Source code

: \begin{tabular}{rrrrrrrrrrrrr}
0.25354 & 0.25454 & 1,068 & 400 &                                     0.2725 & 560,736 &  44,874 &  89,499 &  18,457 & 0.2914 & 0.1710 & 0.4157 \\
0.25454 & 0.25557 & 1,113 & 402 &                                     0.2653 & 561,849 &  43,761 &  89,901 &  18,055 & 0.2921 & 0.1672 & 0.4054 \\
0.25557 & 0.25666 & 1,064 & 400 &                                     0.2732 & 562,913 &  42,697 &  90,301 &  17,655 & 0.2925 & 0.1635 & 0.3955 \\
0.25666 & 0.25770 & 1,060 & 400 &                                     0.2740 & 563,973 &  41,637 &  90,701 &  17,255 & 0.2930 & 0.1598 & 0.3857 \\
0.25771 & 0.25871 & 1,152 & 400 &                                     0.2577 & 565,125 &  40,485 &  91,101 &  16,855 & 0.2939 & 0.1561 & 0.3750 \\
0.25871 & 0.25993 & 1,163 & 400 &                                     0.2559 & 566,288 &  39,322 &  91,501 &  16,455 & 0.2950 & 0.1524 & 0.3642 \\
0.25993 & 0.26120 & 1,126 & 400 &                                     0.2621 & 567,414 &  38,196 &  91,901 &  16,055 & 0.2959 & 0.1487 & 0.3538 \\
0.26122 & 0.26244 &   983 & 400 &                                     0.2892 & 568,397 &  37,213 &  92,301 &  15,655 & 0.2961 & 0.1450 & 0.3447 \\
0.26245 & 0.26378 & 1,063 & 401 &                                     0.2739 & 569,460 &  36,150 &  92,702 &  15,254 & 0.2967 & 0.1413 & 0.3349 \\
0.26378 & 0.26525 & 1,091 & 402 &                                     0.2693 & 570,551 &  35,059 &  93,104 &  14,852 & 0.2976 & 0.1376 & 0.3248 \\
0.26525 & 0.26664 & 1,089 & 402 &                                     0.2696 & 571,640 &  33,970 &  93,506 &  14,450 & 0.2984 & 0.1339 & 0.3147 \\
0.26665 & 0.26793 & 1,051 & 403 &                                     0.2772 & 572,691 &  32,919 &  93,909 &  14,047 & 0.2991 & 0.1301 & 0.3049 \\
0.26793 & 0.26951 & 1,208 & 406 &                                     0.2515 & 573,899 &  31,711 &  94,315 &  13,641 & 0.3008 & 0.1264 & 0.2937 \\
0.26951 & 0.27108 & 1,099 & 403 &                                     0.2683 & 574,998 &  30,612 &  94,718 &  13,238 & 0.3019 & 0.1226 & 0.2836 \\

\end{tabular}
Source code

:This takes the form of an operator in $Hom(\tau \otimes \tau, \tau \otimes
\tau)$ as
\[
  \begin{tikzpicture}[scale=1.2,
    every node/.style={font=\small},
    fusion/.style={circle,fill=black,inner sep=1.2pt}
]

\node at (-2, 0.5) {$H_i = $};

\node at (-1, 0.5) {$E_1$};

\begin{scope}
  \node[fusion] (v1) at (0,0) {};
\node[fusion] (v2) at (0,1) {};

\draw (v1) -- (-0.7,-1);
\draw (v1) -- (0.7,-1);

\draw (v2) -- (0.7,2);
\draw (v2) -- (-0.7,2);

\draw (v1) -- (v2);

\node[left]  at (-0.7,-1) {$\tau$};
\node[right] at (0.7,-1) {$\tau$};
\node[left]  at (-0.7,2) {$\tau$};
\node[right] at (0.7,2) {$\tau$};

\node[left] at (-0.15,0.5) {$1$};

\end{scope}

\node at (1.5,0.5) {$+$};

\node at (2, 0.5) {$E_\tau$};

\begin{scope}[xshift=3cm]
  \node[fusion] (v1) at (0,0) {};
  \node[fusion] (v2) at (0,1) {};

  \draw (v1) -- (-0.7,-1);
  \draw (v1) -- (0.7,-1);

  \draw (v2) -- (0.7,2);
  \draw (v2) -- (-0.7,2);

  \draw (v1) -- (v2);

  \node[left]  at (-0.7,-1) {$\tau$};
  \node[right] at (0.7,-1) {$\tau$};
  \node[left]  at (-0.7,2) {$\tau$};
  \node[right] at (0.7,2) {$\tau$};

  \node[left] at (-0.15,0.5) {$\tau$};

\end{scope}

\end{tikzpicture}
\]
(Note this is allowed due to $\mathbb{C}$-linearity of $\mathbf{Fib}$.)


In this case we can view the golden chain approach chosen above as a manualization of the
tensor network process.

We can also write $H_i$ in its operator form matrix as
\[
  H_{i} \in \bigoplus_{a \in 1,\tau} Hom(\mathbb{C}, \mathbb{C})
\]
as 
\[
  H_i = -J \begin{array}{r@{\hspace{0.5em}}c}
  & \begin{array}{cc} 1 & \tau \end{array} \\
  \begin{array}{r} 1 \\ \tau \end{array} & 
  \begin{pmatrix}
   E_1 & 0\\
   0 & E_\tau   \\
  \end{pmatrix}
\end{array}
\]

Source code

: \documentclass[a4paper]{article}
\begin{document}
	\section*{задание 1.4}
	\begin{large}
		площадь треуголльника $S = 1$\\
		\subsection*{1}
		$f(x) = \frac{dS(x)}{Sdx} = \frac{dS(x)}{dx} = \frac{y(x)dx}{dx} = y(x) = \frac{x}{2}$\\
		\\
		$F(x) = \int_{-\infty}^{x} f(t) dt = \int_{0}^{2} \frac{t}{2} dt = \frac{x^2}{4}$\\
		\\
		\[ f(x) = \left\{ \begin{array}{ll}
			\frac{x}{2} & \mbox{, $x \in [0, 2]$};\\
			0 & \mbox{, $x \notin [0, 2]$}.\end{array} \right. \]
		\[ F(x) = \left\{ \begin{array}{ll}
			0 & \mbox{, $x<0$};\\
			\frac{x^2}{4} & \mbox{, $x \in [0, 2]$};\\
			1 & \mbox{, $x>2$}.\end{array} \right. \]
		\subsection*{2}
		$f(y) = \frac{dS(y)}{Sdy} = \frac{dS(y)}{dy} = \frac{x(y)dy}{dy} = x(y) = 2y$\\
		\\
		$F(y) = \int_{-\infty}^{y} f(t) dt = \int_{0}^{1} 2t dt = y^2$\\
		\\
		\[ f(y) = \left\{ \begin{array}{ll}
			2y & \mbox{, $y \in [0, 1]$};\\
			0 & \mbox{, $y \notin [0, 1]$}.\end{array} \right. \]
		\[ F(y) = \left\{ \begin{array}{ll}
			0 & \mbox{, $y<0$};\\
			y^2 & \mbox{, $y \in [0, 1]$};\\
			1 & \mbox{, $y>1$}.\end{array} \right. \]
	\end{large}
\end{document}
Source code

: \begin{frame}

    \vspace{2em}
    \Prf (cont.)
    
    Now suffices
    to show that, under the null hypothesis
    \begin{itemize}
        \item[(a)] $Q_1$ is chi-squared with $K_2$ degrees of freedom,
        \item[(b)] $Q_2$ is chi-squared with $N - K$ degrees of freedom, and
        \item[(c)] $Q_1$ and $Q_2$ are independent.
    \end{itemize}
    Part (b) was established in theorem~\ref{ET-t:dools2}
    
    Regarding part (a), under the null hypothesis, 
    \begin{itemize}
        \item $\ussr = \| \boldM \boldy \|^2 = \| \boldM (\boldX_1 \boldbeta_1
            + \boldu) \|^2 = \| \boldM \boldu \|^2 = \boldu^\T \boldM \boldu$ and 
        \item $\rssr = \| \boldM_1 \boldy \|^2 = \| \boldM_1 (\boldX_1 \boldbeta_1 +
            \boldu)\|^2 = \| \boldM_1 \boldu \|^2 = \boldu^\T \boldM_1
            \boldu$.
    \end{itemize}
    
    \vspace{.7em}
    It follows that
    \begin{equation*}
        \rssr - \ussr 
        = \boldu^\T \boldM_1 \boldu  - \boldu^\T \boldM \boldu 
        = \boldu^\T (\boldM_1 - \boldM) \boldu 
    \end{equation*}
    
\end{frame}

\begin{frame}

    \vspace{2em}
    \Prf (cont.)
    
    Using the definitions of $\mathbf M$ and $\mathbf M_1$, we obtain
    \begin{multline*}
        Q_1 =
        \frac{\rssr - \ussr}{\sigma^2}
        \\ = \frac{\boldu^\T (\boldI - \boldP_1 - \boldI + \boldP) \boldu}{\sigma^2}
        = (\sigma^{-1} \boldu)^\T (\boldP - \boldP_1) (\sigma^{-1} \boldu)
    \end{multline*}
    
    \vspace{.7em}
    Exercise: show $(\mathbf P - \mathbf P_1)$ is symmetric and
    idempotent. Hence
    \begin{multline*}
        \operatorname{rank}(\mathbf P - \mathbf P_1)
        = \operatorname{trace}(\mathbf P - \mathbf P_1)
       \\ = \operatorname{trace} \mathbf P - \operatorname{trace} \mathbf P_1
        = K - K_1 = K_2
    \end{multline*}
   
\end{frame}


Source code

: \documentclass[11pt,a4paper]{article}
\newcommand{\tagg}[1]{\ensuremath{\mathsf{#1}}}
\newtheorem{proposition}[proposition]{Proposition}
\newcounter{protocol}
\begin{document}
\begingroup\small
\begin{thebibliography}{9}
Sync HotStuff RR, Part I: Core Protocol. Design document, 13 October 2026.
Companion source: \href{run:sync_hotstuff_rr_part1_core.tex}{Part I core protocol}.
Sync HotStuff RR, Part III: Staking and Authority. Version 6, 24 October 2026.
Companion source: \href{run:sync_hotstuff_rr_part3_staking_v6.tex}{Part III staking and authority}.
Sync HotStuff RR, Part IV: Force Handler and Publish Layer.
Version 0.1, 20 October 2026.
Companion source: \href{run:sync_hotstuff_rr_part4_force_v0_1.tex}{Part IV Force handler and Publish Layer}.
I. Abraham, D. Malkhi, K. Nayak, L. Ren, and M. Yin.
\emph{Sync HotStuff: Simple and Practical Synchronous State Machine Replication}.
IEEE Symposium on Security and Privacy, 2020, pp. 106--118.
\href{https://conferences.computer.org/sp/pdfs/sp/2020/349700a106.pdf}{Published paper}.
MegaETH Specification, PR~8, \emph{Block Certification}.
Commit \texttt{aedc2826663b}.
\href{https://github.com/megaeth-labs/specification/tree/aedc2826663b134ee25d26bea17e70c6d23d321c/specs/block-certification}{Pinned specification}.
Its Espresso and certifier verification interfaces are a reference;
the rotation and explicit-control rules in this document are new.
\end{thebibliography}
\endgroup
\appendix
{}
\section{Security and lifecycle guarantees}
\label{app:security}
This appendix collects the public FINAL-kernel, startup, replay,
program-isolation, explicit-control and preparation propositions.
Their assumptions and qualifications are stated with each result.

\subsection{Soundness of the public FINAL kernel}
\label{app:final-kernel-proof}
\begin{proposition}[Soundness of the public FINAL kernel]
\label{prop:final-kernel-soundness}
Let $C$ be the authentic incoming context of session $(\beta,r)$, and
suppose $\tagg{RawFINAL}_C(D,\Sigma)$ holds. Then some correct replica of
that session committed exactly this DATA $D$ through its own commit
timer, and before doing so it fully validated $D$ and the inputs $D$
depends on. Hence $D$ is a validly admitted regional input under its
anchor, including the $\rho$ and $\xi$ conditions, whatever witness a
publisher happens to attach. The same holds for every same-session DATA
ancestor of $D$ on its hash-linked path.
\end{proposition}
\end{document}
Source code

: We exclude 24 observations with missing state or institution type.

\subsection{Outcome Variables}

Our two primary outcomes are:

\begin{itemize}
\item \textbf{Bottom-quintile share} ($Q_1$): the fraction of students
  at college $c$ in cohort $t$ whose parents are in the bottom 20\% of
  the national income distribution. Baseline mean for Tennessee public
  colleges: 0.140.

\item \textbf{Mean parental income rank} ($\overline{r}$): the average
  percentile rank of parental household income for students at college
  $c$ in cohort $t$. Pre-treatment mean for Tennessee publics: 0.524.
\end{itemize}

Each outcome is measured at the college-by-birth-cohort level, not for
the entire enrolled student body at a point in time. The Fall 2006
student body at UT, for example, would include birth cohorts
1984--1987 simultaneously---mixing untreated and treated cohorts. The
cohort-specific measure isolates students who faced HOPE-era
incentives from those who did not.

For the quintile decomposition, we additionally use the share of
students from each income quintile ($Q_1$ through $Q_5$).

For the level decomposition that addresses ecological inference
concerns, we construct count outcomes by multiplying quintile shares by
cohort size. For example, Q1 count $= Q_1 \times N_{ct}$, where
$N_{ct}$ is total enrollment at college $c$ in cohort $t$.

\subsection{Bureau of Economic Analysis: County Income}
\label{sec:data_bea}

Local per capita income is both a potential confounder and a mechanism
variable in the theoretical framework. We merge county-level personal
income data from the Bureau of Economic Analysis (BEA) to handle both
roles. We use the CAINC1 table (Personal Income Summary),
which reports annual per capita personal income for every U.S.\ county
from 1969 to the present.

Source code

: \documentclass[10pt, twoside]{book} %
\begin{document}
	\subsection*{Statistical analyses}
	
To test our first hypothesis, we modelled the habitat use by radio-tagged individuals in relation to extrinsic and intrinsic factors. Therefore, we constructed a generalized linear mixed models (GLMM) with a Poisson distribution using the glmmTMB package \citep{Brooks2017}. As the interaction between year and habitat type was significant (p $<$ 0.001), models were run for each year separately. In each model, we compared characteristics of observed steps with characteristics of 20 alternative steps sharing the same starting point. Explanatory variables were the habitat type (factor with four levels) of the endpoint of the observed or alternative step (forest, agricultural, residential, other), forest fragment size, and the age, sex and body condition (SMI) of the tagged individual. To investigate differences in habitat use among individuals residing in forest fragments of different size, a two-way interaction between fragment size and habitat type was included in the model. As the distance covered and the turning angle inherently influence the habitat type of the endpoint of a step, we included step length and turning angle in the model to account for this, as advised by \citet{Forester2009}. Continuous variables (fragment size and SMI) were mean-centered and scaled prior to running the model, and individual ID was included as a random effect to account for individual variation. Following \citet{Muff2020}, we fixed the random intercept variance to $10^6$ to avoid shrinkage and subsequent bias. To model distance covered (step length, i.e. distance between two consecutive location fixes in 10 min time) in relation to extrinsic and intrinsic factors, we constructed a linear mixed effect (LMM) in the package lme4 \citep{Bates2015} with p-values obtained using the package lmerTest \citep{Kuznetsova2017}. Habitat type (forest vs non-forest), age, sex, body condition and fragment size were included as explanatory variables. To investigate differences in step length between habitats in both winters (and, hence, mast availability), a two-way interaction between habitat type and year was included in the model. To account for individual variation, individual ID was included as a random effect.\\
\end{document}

────────────────────────────────────────

▶ [Directions for this task] Starting with the first line of the records, repeat every line up to and including the one containing "0.26122 & 0.26244", and nothing else.

▶ [Solution to this exercise]
Source code

: \begin{tabular}{rrrrrrrrrrrrr}
0.25354 & 0.25454 & 1,068 & 400 &                                     0.2725 & 560,736 &  44,874 &  89,499 &  18,457 & 0.2914 & 0.1710 & 0.4157 \\
0.25454 & 0.25557 & 1,113 & 402 &                                     0.2653 & 561,849 &  43,761 &  89,901 &  18,055 & 0.2921 & 0.1672 & 0.4054 \\
0.25557 & 0.25666 & 1,064 & 400 &                                     0.2732 & 562,913 &  42,697 &  90,301 &  17,655 & 0.2925 & 0.1635 & 0.3955 \\
0.25666 & 0.25770 & 1,060 & 400 &                                     0.2740 & 563,973 &  41,637 &  90,701 &  17,255 & 0.2930 & 0.1598 & 0.3857 \\
0.25771 & 0.25871 & 1,152 & 400 &                                     0.2577 & 565,125 &  40,485 &  91,101 &  16,855 & 0.2939 & 0.1561 & 0.3750 \\
0.25871 & 0.25993 & 1,163 & 400 &                                     0.2559 & 566,288 &  39,322 &  91,501 &  16,455 & 0.2950 & 0.1524 & 0.3642 \\
0.25993 & 0.26120 & 1,126 & 400 &                                     0.2621 & 567,414 &  38,196 &  91,901 &  16,055 & 0.2959 & 0.1487 & 0.3538 \\
0.26122 & 0.26244 &   983 & 400 &                                     0.2892 & 568,397 &  37,213 &  92,301 &  15,655 & 0.2961 & 0.1450 & 0.3447 \\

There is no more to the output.